◆ **What you have to do**:
In the entries below, find the string "true" and return each line holding it.
[Material for this task]
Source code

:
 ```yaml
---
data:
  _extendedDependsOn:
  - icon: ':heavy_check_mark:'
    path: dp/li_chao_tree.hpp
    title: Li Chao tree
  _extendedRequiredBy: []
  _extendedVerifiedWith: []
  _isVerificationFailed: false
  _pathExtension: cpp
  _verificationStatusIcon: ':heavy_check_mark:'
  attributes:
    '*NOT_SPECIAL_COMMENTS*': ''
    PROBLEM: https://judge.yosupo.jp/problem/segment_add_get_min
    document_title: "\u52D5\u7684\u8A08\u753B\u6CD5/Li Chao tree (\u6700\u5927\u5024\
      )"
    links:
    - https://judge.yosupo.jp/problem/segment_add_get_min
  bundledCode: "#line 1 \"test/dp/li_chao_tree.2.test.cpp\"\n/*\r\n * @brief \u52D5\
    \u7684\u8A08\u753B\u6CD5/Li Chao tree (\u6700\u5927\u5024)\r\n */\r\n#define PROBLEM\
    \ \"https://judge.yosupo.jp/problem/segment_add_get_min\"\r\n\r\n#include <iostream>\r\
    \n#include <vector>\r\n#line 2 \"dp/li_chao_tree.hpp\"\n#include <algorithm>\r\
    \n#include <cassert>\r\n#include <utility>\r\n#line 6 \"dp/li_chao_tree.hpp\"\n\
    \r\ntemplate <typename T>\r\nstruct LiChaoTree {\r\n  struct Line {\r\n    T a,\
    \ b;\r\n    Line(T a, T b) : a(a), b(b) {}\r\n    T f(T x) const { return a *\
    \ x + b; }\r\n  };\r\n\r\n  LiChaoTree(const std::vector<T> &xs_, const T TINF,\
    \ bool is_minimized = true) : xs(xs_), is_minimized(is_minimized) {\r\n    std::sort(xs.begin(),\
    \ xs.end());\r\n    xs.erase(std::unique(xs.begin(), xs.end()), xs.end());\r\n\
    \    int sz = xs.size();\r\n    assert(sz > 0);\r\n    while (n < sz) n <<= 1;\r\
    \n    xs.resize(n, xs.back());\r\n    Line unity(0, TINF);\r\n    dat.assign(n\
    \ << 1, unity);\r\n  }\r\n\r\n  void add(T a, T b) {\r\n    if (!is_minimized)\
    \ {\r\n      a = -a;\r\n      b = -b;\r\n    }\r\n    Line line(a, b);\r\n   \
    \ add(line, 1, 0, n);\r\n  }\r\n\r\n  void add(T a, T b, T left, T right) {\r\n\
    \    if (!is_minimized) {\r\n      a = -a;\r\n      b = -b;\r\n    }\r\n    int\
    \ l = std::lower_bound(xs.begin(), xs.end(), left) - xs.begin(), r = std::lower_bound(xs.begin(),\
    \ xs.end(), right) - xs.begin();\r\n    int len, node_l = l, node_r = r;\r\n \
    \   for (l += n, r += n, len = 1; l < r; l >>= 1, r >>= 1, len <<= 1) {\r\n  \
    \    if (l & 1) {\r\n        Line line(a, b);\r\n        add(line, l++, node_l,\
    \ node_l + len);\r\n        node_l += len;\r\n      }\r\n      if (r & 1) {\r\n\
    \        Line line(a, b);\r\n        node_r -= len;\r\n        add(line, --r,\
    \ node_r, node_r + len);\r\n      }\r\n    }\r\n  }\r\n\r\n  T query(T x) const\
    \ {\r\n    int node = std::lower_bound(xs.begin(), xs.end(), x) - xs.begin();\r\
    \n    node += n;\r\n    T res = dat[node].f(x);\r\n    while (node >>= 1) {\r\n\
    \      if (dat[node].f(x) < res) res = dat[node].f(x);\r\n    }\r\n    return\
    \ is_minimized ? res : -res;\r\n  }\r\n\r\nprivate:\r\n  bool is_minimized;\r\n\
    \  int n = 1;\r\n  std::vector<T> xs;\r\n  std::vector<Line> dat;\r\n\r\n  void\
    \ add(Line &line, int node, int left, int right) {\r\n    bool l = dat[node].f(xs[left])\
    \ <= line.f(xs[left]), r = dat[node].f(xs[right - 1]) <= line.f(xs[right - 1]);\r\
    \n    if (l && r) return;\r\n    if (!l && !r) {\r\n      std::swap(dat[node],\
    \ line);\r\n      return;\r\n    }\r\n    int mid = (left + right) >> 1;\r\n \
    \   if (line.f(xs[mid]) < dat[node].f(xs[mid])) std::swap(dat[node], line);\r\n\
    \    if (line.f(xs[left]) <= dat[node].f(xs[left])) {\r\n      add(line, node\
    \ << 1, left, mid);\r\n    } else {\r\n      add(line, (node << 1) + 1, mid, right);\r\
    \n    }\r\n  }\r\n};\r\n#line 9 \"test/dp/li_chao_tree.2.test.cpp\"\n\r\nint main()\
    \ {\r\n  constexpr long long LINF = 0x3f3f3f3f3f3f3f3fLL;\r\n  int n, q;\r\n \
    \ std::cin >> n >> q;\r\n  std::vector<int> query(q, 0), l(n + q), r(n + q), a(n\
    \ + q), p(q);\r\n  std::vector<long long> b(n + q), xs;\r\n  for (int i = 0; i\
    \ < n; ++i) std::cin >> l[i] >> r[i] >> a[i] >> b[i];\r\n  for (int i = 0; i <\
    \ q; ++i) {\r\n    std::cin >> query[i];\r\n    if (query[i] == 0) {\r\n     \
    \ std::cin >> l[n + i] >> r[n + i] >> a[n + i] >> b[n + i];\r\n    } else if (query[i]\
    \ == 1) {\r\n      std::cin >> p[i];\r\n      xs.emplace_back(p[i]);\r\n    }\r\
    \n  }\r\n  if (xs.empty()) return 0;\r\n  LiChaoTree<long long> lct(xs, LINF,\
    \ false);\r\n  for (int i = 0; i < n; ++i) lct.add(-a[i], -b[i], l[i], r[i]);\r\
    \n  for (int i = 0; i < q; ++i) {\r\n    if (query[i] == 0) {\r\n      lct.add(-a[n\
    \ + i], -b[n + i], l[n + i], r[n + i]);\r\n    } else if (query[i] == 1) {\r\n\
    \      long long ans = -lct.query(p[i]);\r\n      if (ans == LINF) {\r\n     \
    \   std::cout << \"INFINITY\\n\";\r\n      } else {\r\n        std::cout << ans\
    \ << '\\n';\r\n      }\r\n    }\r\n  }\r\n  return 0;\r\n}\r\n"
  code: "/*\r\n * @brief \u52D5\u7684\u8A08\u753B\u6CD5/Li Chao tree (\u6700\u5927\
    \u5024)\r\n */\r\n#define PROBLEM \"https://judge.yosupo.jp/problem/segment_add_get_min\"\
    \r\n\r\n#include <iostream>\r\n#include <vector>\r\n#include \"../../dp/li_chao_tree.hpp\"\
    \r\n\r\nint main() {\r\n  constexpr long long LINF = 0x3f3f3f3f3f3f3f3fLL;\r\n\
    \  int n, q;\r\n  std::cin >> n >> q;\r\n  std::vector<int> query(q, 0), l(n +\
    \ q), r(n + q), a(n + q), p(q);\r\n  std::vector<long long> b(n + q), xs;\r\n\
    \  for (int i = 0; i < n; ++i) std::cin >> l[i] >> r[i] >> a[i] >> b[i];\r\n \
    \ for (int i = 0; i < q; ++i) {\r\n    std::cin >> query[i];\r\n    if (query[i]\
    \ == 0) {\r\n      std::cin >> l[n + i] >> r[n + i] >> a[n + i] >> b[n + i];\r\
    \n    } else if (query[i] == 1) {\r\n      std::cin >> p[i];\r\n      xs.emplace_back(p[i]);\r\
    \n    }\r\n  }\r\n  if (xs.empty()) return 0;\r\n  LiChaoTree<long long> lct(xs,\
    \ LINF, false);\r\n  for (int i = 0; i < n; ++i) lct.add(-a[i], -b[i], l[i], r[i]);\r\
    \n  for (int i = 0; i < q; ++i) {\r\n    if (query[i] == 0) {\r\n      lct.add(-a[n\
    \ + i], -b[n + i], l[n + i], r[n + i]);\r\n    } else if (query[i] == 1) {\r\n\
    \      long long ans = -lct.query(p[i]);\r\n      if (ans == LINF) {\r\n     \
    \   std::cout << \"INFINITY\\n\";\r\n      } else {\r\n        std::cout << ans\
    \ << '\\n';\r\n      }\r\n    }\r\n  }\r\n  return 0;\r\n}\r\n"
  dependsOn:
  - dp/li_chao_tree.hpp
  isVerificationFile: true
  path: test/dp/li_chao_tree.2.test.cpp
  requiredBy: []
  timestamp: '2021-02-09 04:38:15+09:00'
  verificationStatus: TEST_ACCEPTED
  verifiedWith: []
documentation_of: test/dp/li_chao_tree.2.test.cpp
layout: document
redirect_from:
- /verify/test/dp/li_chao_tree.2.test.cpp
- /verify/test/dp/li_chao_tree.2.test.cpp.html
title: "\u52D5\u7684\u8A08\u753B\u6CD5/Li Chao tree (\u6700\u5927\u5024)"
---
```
[/Material for this task]
◆ **Answer below**:
    \ bool is_minimized = true) : xs(xs_), is_minimized(is_minimized) {\r\n    std::sort(xs.begin(),\
  isVerificationFile: true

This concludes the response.